No nos olvidemos que César Vallejo se fue a Europa profundamente resentido del Perú, sin intención de regresar a este país que lo vio nacer y que le infligió uno de los mayores pesares de su existencia: una cárcel injusta en la ciudad de Trujillo, donde hizo sus estudios universitarios y se forjó como intelectual. Aún más, el gran deseo de Vallejo fue que sus restos, tras su muerte, permanezcan en París, y por eso aunque muchos hayan querido traerlo de regreso, su tumba permanece en la ciudad luz que tanto amó en vida.
Comunista como era, marxista como era, ya me imagino los epítetos que recibiría Vallejo de parte de la gran prensa y de los opinólogos de hoy, cada vez más reaccionarios y conservadores. No me extrañaría, en ese contexto, que a Vallejo le endilgaran el mote de “chavista” o “rojo resentido”. A lo mejor, si hubiese moderado su discurso, sería catalogado de “caviar” o “socialconfuso” en las redes sociales.

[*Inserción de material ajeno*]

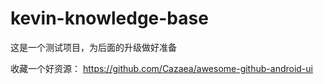 # kevin-knowledge-base
这是一个测试项目，为后面的升级做好准备

收藏一个好资源：
https://github.com/Cazaea/awesome-github-android-ui
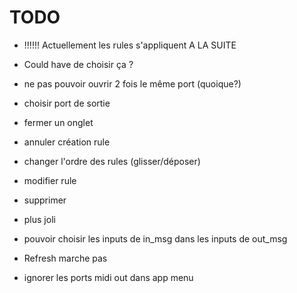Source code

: # TODO

- !!!!!! Actuellement les rules s'appliquent A LA SUITE
- Could have de choisir ça ?

- ne pas pouvoir ouvrir 2 fois le même port (quoique?)
- choisir port de sortie
- fermer un onglet

- annuler création rule
- changer l'ordre des rules (glisser/déposer)
- modifier rule
- supprimer

- plus joli

- pouvoir choisir les inputs de in_msg dans les inputs de out_msg

- Refresh marche pas
- ignorer les ports midi out dans app menu
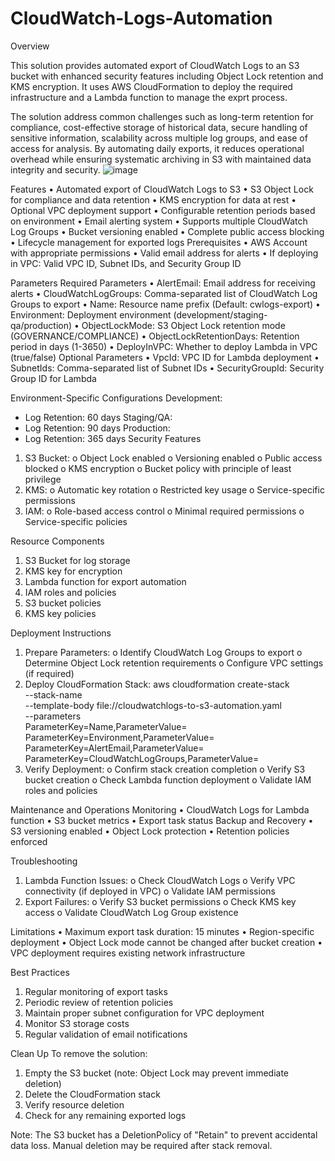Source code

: # CloudWatch-Logs-Automation

Overview

This solution provides automated export of CloudWatch Logs to an S3 bucket with enhanced security features including Object Lock retention and KMS encryption. It uses AWS CloudFormation to deploy the required infrastructure and a Lambda function to manage the exprt process.

The solution address common challenges such as long-term retention for compliance, cost-effective storage of historical data, secure handling of sensitive information, scalability across multiple log groups, and ease of access for analysis. By automating daily exports, it reduces operational overhead while ensuring systematic archiving in S3 with maintained data integrity and security.
![image](https://github.com/user-attachments/assets/93a03949-a270-4616-9d94-6a8a999cb6d8)


Features
•	Automated export of CloudWatch Logs to S3
•	S3 Object Lock for compliance and data retention
•	KMS encryption for data at rest
•	Optional VPC deployment support
•	Configurable retention periods based on environment
•	Email alerting system
•	Supports multiple CloudWatch Log Groups
•	Bucket versioning enabled
•	Complete public access blocking
•	Lifecycle management for exported logs
Prerequisites
•	AWS Account with appropriate permissions
•	Valid email address for alerts
•	If deploying in VPC: Valid VPC ID, Subnet IDs, and Security Group ID

Parameters
Required Parameters
•	AlertEmail: Email address for receiving alerts
•	CloudWatchLogGroups: Comma-separated list of CloudWatch Log Groups to export
•	Name: Resource name prefix (Default: cwlogs-export)
•	Environment: Deployment environment (development/staging-qa/production)
•	ObjectLockMode: S3 Object Lock retention mode (GOVERNANCE/COMPLIANCE)
•	ObjectLockRetentionDays: Retention period in days (1-3650)
•	DeployInVPC: Whether to deploy Lambda in VPC (true/false)
Optional Parameters
•	VpcId: VPC ID for Lambda deployment
•	SubnetIds: Comma-separated list of Subnet IDs
•	SecurityGroupId: Security Group ID for Lambda

Environment-Specific Configurations
Development:
- Log Retention: 60 days
Staging/QA:
- Log Retention: 90 days
Production:
- Log Retention: 365 days
Security Features
1.	S3 Bucket:
o	Object Lock enabled
o	Versioning enabled
o	Public access blocked
o	KMS encryption
o	Bucket policy with principle of least privilege
2.	KMS:
o	Automatic key rotation
o	Restricted key usage
o	Service-specific permissions
3.	IAM:
o	Role-based access control
o	Minimal required permissions
o	Service-specific policies

Resource Components
1.	S3 Bucket for log storage
2.	KMS key for encryption
3.	Lambda function for export automation
4.	IAM roles and policies
5.	S3 bucket policies
6.	KMS key policies

Deployment Instructions
1.	Prepare Parameters:
o	Identify CloudWatch Log Groups to export
o	Determine Object Lock retention requirements
o	Configure VPC settings (if required)
2.	Deploy CloudFormation Stack:
aws cloudformation create-stack \
  --stack-name <stack-name> \
  --template-body file://cloudwatchlogs-to-s3-automation.yaml \
  --parameters \
    ParameterKey=Name,ParameterValue=<name> \
    ParameterKey=Environment,ParameterValue=<environment> \
    ParameterKey=AlertEmail,ParameterValue=<email> \
    ParameterKey=CloudWatchLogGroups,ParameterValue=<log-groups>
3.	Verify Deployment:
o	Confirm stack creation completion
o	Verify S3 bucket creation
o	Check Lambda function deployment
o	Validate IAM roles and policies

Maintenance and Operations
Monitoring
•	CloudWatch Logs for Lambda function
•	S3 bucket metrics
•	Export task status
Backup and Recovery
•	S3 versioning enabled
•	Object Lock protection
•	Retention policies enforced

Troubleshooting
1.	Lambda Function Issues:
o	Check CloudWatch Logs
o	Verify VPC connectivity (if deployed in VPC)
o	Validate IAM permissions
2.	Export Failures:
o	Verify S3 bucket permissions
o	Check KMS key access
o	Validate CloudWatch Log Group existence

Limitations
•	Maximum export task duration: 15 minutes
•	Region-specific deployment
•	Object Lock mode cannot be changed after bucket creation
•	VPC deployment requires existing network infrastructure

Best Practices
1.	Regular monitoring of export tasks
2.	Periodic review of retention policies
3.	Maintain proper subnet configuration for VPC deployment
4.	Monitor S3 storage costs
5.	Regular validation of email notifications

Clean Up
To remove the solution:
1.	Empty the S3 bucket (note: Object Lock may prevent immediate deletion)
2.	Delete the CloudFormation stack
3.	Verify resource deletion
4.	Check for any remaining exported logs

Note: The S3 bucket has a DeletionPolicy of "Retain" to prevent accidental data loss. Manual deletion may be required after stack removal.
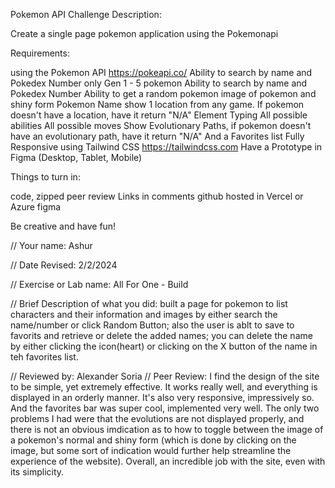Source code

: Pokemon API Challenge
Description:

Create a single page pokemon application using the Pokemonapi


Requirements:

using the Pokemon API https://pokeapi.co/
Ability to search by name and Pokedex Number
only Gen 1 - 5 pokemon
Ability to search by name and Pokedex Number
Ability to get a random pokemon
image of pokemon and shiny form
Pokemon Name
show 1 location from any game. If pokemon doesn't have a location, have it return "N/A"
Element Typing
All possible abilities
All possible moves
Show Evolutionary Paths, if pokemon doesn't have an evolutionary path, have it return "N/A"
And a Favorites list
Fully Responsive using Tailwind CSS https://tailwindcss.com
Have a Prototype in Figma (Desktop, Tablet, Mobile)

Things to turn in:

code, zipped
peer review
Links in comments
github
hosted in Vercel or Azure
figma

Be creative and have fun!

// Your name: Ashur

 // Date Revised: 2/2/2024 

 // Exercise or Lab name: All For One - Build

 // Brief Description of what you did: built a page for pokemon to list characters and their information and images by either search the name/number or click Random Button; also the user is ablt to save to favorits and retrieve or delete the added names; you can delete the name by either clicking the icon(heart) or clicking on the X button of the name in teh favorites list.

// Reviewed by: Alexander Soria
// Peer Review: I find the design of the site to be simple, yet extremely effective. It works really well, and everything is displayed in an orderly manner. It's also very responsive, impressively so. And the favorites bar was super cool, implemented very well. The only two problems I had were that the evolutions are not displayed properly, and there is not an obvious imdication as to how to toggle between the image of a pokemon's normal and shiny form (which is done by clicking on the image, but some sort of indication would further help streamline the experience of the website). Overall, an incredible job with the site, even with its simplicity.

Por eso no me extraña lo que pasa con Vargas Llosa, el único escritor peruano que ha ganado los premios más importantes a los que pueda aspirar un hombre de letras, aun sacando de la lista al Nobel (una cima ya estratosférica). Los fujimoristas lo detestan, pero no solo ellos. Hay muchos peruanos que arden en llamas y experimentan retortijones cada vez que el novelista habla o asoma la cabeza por aquí. ¿Qué daño tremebundo nos hizo Vargas Llosa?, me pregunto. ¿Apoyar a uno o dos candidatos contrarios al fujimorismo? Eso hicimos muchos y no por eso vamos a ser cómplices de las fechorías ajenas. Dicen algunos tarados que nos hizo votar por corruptos. ¿Acaso él nos llevó a arrastrones a votar por alguien? En la vida elegimos siempre, y nuestras elecciones no siempre son afortunadas, caso contrario no existirían los divorcios, por ejemplo.
El odio a Vargas Llosa no lo afecta a él, al fin y al cabo, solo habla mal de nosotros, de nuestras taras y defectos seculares.